> PROBLEM STATEMENT
Copy every line in the listing that contains "Present".

--*--

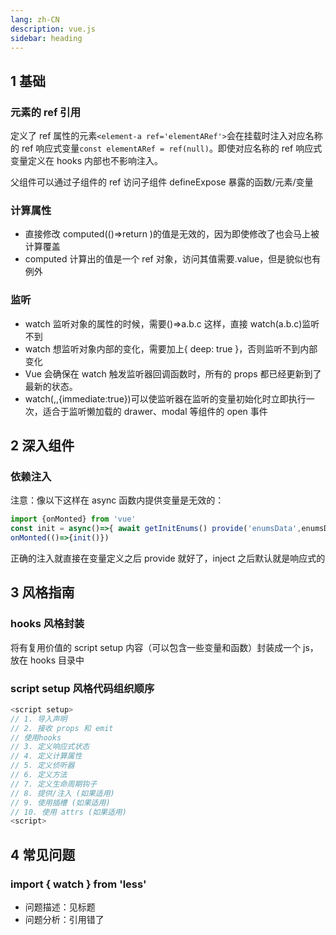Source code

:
 ```yaml
---
lang: zh-CN
description: vue.js
sidebar: heading
---
```


## 1 基础

### 元素的 ref 引用

定义了 ref 属性的元素`<element-a ref='elementARef'>`会在挂载时注入对应名称的 ref 响应式变量`const elementARef = ref(null)`。即使对应名称的 ref 响应式变量定义在 hooks 内部也不影响注入。

父组件可以通过子组件的 ref 访问子组件 defineExpose 暴露的函数/元素/变量

### 计算属性

- 直接修改 computed(()=>return )的值是无效的，因为即使修改了也会马上被计算覆盖
- computed 计算出的值是一个 ref 对象，访问其值需要.value，但是貌似也有例外

### 监听

- watch 监听对象的属性的时候，需要()=>a.b.c 这样，直接 watch(a.b.c)监听不到
- watch 想监听对象内部的变化，需要加上{ deep: true }，否则监听不到内部变化
- Vue 会确保在 watch 触发监听器回调函数时，所有的 props 都已经更新到了最新的状态。
- watch(,,{immediate:true})可以使监听器在监听的变量初始化时立即执行一次，适合于监听懒加载的 drawer、modal 等组件的 open 事件

## 2 深入组件

### 依赖注入

注意：像以下这样在 async 函数内提供变量是无效的：

```js
import {onMonted} from 'vue'
const init = async()=>{ await getInitEnums() provide('enumsData',enumsData)}
onMonted(()=>{init()})
```

正确的注入就直接在变量定义之后 provide 就好了，inject 之后默认就是响应式的

## 3 风格指南

### hooks 风格封装

将有复用价值的 script setup 内容（可以包含一些变量和函数）封装成一个 js，放在 hooks 目录中

### script setup 风格代码组织顺序

```js
<script setup>
// 1. 导入声明
// 2. 接收 props 和 emit
// 使用hooks
// 3. 定义响应式状态
// 4. 定义计算属性
// 5. 定义侦听器
// 6. 定义方法
// 7. 定义生命周期钩子
// 8. 提供/注入 (如果适用)
// 9. 使用插槽 (如果适用)
// 10. 使用 attrs (如果适用)
<script>
```

## 4 常见问题

### import { watch } from 'less'

- 问题描述：见标题
- 问题分析：引用错了
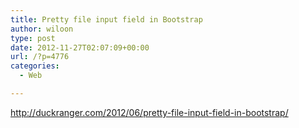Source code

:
 ```yaml
---
title: Pretty file input field in Bootstrap
author: wiloon
type: post
date: 2012-11-27T02:07:09+00:00
url: /?p=4776
categories:
  - Web

---
```

http://duckranger.com/2012/06/pretty-file-input-field-in-bootstrap/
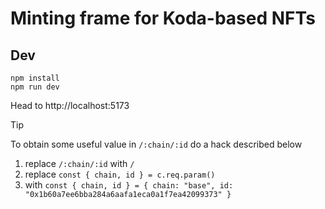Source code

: # Minting frame for Koda-based NFTs

## Dev

```
npm install
npm run dev
```

Head to http://localhost:5173

> [!TIP]
> To obtain some useful value in `/:chain/:id`  do a hack described below 

1. replace `/:chain/:id` with `/`
2. replace `const { chain, id } = c.req.param()`
3. with `const { chain, id } = { chain: "base", id: "0x1b60a7ee6bba284a6aafa1eca0a1f7ea42099373" }`

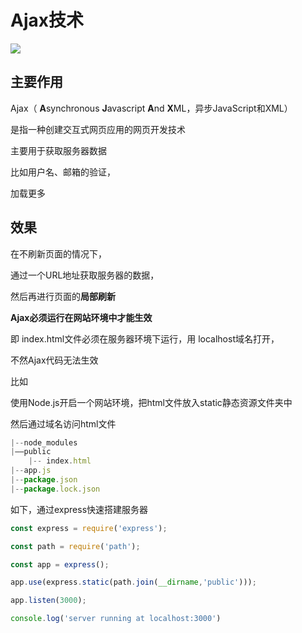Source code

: # Ajax技术

![](https://www.aurigait.com/resources/files/2016/11/ajax_logo.png)



## 主要作用

Ajax（ **A**synchronous **J**avascript **A**nd **X**ML，异步JavaScript和XML）

是指一种创建交互式网页应用的网页开发技术

主要用于获取服务器数据

比如用户名、邮箱的验证，

加载更多



## 效果

在不刷新页面的情况下，

通过一个URL地址获取服务器的数据，

然后再进行页面的**局部刷新**





**Ajax必须运行在网站环境中才能生效**

即 index.html文件必须在服务器环境下运行，用 localhost域名打开，

不然Ajax代码无法生效

 

比如

使用Node.js开启一个网站环境，把html文件放入static静态资源文件夹中

然后通过域名访问html文件

```js
|--node_modules
|——public
	|-- index.html
|--app.js
|--package.json
|--package.lock.json
```

如下，通过express快速搭建服务器

```js
const express = require('express');

const path = require('path');

const app = express();

app.use(express.static(path.join(__dirname,'public')));

app.listen(3000);

console.log('server running at localhost:3000')
```





## 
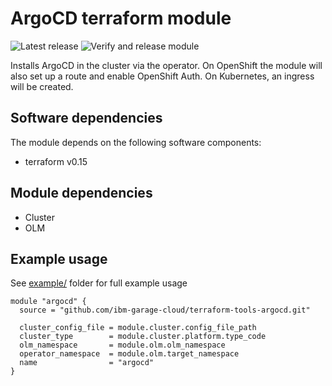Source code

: # ArgoCD terraform module

![Latest release](https://img.shields.io/github/v/release/ibm-garage-cloud/terraform-tools-argocd?sort=semver) ![Verify and release module](https://github.com/ibm-garage-cloud/terraform-tools-argocd/workflows/Verify%20and%20release%20module/badge.svg)

Installs ArgoCD in the cluster via the operator. On OpenShift the module will also set up a route and
enable OpenShift Auth. On Kubernetes, an ingress will be created.

## Software dependencies

The module depends on the following software components:

- terraform v0.15

## Module dependencies

- Cluster
- OLM

## Example usage

See [example/](example) folder for full example usage

```hcl-terraform
module "argocd" {
  source = "github.com/ibm-garage-cloud/terraform-tools-argocd.git"

  cluster_config_file = module.cluster.config_file_path
  cluster_type        = module.cluster.platform.type_code
  olm_namespace       = module.olm.olm_namespace
  operator_namespace  = module.olm.target_namespace
  name                = "argocd"
}
```

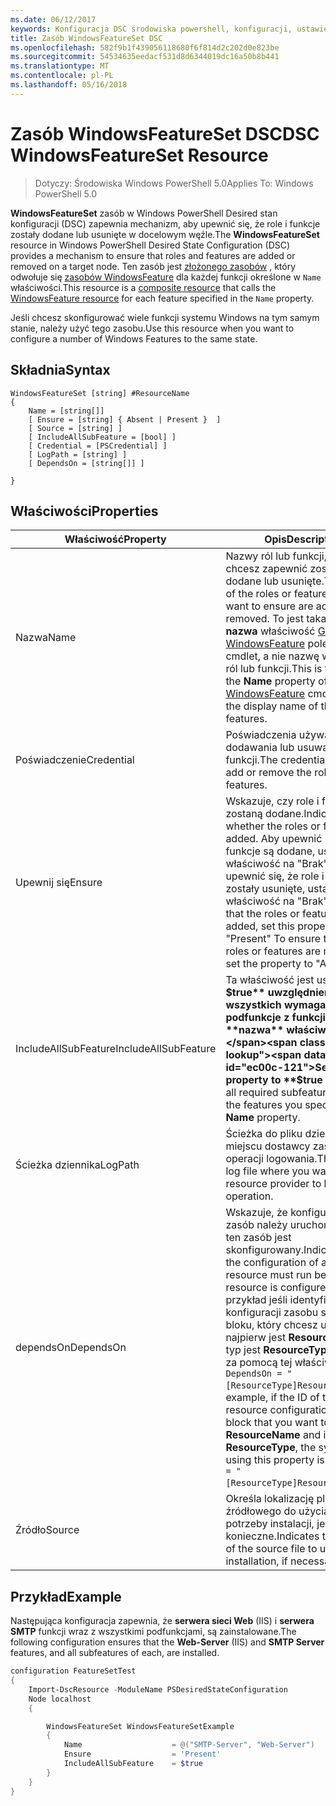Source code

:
```yaml
---
ms.date: 06/12/2017
keywords: Konfiguracja DSC środowiska powershell, konfiguracji, ustawienia
title: Zasób WindowsFeatureSet DSC
ms.openlocfilehash: 582f9b1f439056118680f6f814d2c202d0e823be
ms.sourcegitcommit: 54534635eedacf531d8d6344019dc16a50b8b441
ms.translationtype: MT
ms.contentlocale: pl-PL
ms.lasthandoff: 05/16/2018
---
```

# <a name="dsc-windowsfeatureset-resource"></a><span data-ttu-id="ec00c-103">Zasób WindowsFeatureSet DSC</span><span class="sxs-lookup"><span data-stu-id="ec00c-103">DSC WindowsFeatureSet Resource</span></span>

> <span data-ttu-id="ec00c-104">Dotyczy: Środowiska Windows PowerShell 5.0</span><span class="sxs-lookup"><span data-stu-id="ec00c-104">Applies To: Windows PowerShell 5.0</span></span>

<span data-ttu-id="ec00c-105">**WindowsFeatureSet** zasób w Windows PowerShell Desired stan konfiguracji (DSC) zapewnia mechanizm, aby upewnić się, że role i funkcje zostały dodane lub usunięte w docelowym węźle.</span><span class="sxs-lookup"><span data-stu-id="ec00c-105">The **WindowsFeatureSet** resource in Windows PowerShell Desired State Configuration (DSC) provides a mechanism to ensure that roles and features are added or removed on a target node.</span></span>
<span data-ttu-id="ec00c-106">Ten zasób jest [złożonego zasobów](authoringResourceComposite.md) , który odwołuje się [zasobów WindowsFeature](windowsfeatureResource.md) dla każdej funkcji określone w `Name` właściwości.</span><span class="sxs-lookup"><span data-stu-id="ec00c-106">This resource is a [composite resource](authoringResourceComposite.md) that calls the [WindowsFeature resource](windowsfeatureResource.md) for each feature specified in the `Name` property.</span></span>

<span data-ttu-id="ec00c-107">Jeśli chcesz skonfigurować wiele funkcji systemu Windows na tym samym stanie, należy użyć tego zasobu.</span><span class="sxs-lookup"><span data-stu-id="ec00c-107">Use this resource when you want to configure a number of Windows Features to the same state.</span></span>

## <a name="syntax"></a><span data-ttu-id="ec00c-108">Składnia</span><span class="sxs-lookup"><span data-stu-id="ec00c-108">Syntax</span></span>

```
WindowsFeatureSet [string] #ResourceName
{
    Name = [string[]]
    [ Ensure = [string] { Absent | Present }  ]
    [ Source = [string] ]
    [ IncludeAllSubFeature = [bool] ]
    [ Credential = [PSCredential] ]
    [ LogPath = [string] ]
    [ DependsOn = [string[]] ]

}
```

## <a name="properties"></a><span data-ttu-id="ec00c-109">Właściwości</span><span class="sxs-lookup"><span data-stu-id="ec00c-109">Properties</span></span>

|  <span data-ttu-id="ec00c-110">Właściwość</span><span class="sxs-lookup"><span data-stu-id="ec00c-110">Property</span></span>  |  <span data-ttu-id="ec00c-111">Opis</span><span class="sxs-lookup"><span data-stu-id="ec00c-111">Description</span></span>   |
|---|---|
| <span data-ttu-id="ec00c-112">Nazwa</span><span class="sxs-lookup"><span data-stu-id="ec00c-112">Name</span></span>| <span data-ttu-id="ec00c-113">Nazwy ról lub funkcji, które chcesz zapewnić zostały dodane lub usunięte.</span><span class="sxs-lookup"><span data-stu-id="ec00c-113">The names of the roles or features that you want to ensure are added or removed.</span></span> <span data-ttu-id="ec00c-114">To jest taka sama jak **nazwa** właściwość [Get-WindowsFeature](https://technet.microsoft.com/en-us/library/jj205469.aspx) polecenia cmdlet, a nie nazwę wyświetlaną ról lub funkcji.</span><span class="sxs-lookup"><span data-stu-id="ec00c-114">This is the same as the **Name** property of the [Get-WindowsFeature](https://technet.microsoft.com/en-us/library/jj205469.aspx) cmdlet, and not the display name of the roles or features.</span></span>|
| <span data-ttu-id="ec00c-115">Poświadczenie</span><span class="sxs-lookup"><span data-stu-id="ec00c-115">Credential</span></span>| <span data-ttu-id="ec00c-116">Poświadczenia używane do dodawania lub usuwania ról lub funkcji.</span><span class="sxs-lookup"><span data-stu-id="ec00c-116">The credentials to use to add or remove the roles or features.</span></span>|
| <span data-ttu-id="ec00c-117">Upewnij się</span><span class="sxs-lookup"><span data-stu-id="ec00c-117">Ensure</span></span>| <span data-ttu-id="ec00c-118">Wskazuje, czy role i funkcje zostaną dodane.</span><span class="sxs-lookup"><span data-stu-id="ec00c-118">Indicates whether the roles or features are added.</span></span> <span data-ttu-id="ec00c-119">Aby upewnić się, że role i funkcje są dodane, ustaw tę właściwość na "Brak", aby upewnić się, że role i funkcje zostały usunięte, ustaw właściwość na "Brak".</span><span class="sxs-lookup"><span data-stu-id="ec00c-119">To ensure that the roles or features are added, set this property to "Present" To ensure that the roles or features are removed, set the property to "Absent".</span></span>|
| <span data-ttu-id="ec00c-120">IncludeAllSubFeature</span><span class="sxs-lookup"><span data-stu-id="ec00c-120">IncludeAllSubFeature</span></span>| <span data-ttu-id="ec00c-121">Ta właściwość jest ustawiana **$true** uwzględnienie wszystkich wymaganych podfunkcje z funkcji z **nazwa** właściwości.</span><span class="sxs-lookup"><span data-stu-id="ec00c-121">Set this property to **$true** to include all required subfeatures with of the features you specify with the **Name** property.</span></span>|
| <span data-ttu-id="ec00c-122">Ścieżka dziennika</span><span class="sxs-lookup"><span data-stu-id="ec00c-122">LogPath</span></span>| <span data-ttu-id="ec00c-123">Ścieżka do pliku dziennika miejscu dostawcy zasobów do operacji logowania.</span><span class="sxs-lookup"><span data-stu-id="ec00c-123">The path to a log file where you want the resource provider to log the operation.</span></span>|
| <span data-ttu-id="ec00c-124">dependsOn</span><span class="sxs-lookup"><span data-stu-id="ec00c-124">DependsOn</span></span>| <span data-ttu-id="ec00c-125">Wskazuje, że konfiguracja inny zasób należy uruchomić przed ten zasób jest skonfigurowany.</span><span class="sxs-lookup"><span data-stu-id="ec00c-125">Indicates that the configuration of another resource must run before this resource is configured.</span></span> <span data-ttu-id="ec00c-126">Na przykład jeśli identyfikator konfiguracji zasobu skryptu bloku, który chcesz uruchomić najpierw jest __ResourceName__ i jej typ jest __ResourceType__, składnia za pomocą tej właściwości jest `DependsOn = "[ResourceType]ResourceName"`.</span><span class="sxs-lookup"><span data-stu-id="ec00c-126">For example, if the ID of the resource configuration script block that you want to run first is __ResourceName__ and its type is __ResourceType__, the syntax for using this property is `DependsOn = "[ResourceType]ResourceName"`.</span></span>|
| <span data-ttu-id="ec00c-127">Źródło</span><span class="sxs-lookup"><span data-stu-id="ec00c-127">Source</span></span>| <span data-ttu-id="ec00c-128">Określa lokalizację pliku źródłowego do użycia na potrzeby instalacji, jeśli to konieczne.</span><span class="sxs-lookup"><span data-stu-id="ec00c-128">Indicates the location of the source file to use for installation, if necessary.</span></span>|

## <a name="example"></a><span data-ttu-id="ec00c-129">Przykład</span><span class="sxs-lookup"><span data-stu-id="ec00c-129">Example</span></span>

<span data-ttu-id="ec00c-130">Następująca konfiguracja zapewnia, że **serwera sieci Web** (IIS) i **serwera SMTP** funkcji wraz z wszystkimi podfunkcjami, są zainstalowane.</span><span class="sxs-lookup"><span data-stu-id="ec00c-130">The following configuration ensures that the **Web-Server** (IIS) and **SMTP Server** features, and all subfeatures of each, are installed.</span></span>

```powershell
configuration FeatureSetTest
{
    Import-DscResource -ModuleName PSDesiredStateConfiguration
    Node localhost
    {

        WindowsFeatureSet WindowsFeatureSetExample
        {
            Name                    = @("SMTP-Server", "Web-Server")
            Ensure                  = 'Present'
            IncludeAllSubFeature    = $true
        }
    }
}
```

--*--

> SOLUTION
    [ Ensure = [string] { Absent | Present }  ]
| <span data-ttu-id="ec00c-117">Upewnij się</span><span class="sxs-lookup"><span data-stu-id="ec00c-117">Ensure</span></span>| <span data-ttu-id="ec00c-118">Wskazuje, czy role i funkcje zostaną dodane.</span><span class="sxs-lookup"><span data-stu-id="ec00c-118">Indicates whether the roles or features are added.</span></span> <span data-ttu-id="ec00c-119">Aby upewnić się, że role i funkcje są dodane, ustaw tę właściwość na "Brak", aby upewnić się, że role i funkcje zostały usunięte, ustaw właściwość na "Brak".</span><span class="sxs-lookup"><span data-stu-id="ec00c-119">To ensure that the roles or features are added, set this property to "Present" To ensure that the roles or features are removed, set the property to "Absent".</span></span>|
            Ensure                  = 'Present'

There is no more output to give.